*What the task asks*
Output exactly the lines spanning from the line containing "Overall, the data-simulation" to the last line of the entries, inclusive.

(Source texts of formatted documents)
= = = =

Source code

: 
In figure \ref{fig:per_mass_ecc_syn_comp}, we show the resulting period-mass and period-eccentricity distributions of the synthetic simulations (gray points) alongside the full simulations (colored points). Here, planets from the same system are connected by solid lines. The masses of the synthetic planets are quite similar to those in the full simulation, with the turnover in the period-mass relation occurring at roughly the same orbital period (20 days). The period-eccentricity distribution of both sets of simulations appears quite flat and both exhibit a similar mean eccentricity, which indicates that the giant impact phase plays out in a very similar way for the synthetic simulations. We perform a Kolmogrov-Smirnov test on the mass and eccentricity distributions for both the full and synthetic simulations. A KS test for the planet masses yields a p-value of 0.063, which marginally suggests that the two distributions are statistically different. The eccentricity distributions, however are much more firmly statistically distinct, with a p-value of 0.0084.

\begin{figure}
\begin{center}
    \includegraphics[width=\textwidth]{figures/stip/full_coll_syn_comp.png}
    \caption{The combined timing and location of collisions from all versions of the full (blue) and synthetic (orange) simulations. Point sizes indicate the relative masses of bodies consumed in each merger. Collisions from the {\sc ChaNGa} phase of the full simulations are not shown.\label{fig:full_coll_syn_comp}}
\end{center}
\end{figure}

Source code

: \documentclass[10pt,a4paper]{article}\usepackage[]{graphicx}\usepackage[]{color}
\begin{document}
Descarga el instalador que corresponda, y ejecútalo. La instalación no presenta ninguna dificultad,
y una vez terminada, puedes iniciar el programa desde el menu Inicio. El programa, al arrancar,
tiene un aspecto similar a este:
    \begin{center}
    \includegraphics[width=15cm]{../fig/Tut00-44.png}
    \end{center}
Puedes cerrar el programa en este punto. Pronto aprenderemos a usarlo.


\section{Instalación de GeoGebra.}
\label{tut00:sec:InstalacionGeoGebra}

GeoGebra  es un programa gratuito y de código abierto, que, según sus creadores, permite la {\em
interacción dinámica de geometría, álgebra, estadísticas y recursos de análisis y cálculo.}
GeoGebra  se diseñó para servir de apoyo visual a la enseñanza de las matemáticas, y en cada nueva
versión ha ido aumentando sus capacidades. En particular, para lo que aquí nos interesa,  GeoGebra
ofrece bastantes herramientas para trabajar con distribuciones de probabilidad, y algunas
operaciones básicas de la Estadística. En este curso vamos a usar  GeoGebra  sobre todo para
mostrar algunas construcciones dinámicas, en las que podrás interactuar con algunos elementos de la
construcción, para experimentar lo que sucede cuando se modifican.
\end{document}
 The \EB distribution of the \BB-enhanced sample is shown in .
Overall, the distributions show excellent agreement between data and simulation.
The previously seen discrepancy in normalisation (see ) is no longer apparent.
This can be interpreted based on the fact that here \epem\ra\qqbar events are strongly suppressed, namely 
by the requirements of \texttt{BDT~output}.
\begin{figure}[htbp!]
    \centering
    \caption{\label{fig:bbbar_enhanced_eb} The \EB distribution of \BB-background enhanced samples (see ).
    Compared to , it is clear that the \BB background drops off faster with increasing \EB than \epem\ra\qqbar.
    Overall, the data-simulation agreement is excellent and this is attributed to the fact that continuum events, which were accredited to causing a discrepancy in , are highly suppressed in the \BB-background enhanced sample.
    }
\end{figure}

= = = =

*Output*
    Overall, the data-simulation agreement is excellent and this is attributed to the fact that continuum events, which were accredited to causing a discrepancy in , are highly suppressed in the \BB-background enhanced sample.
    }
\end{figure}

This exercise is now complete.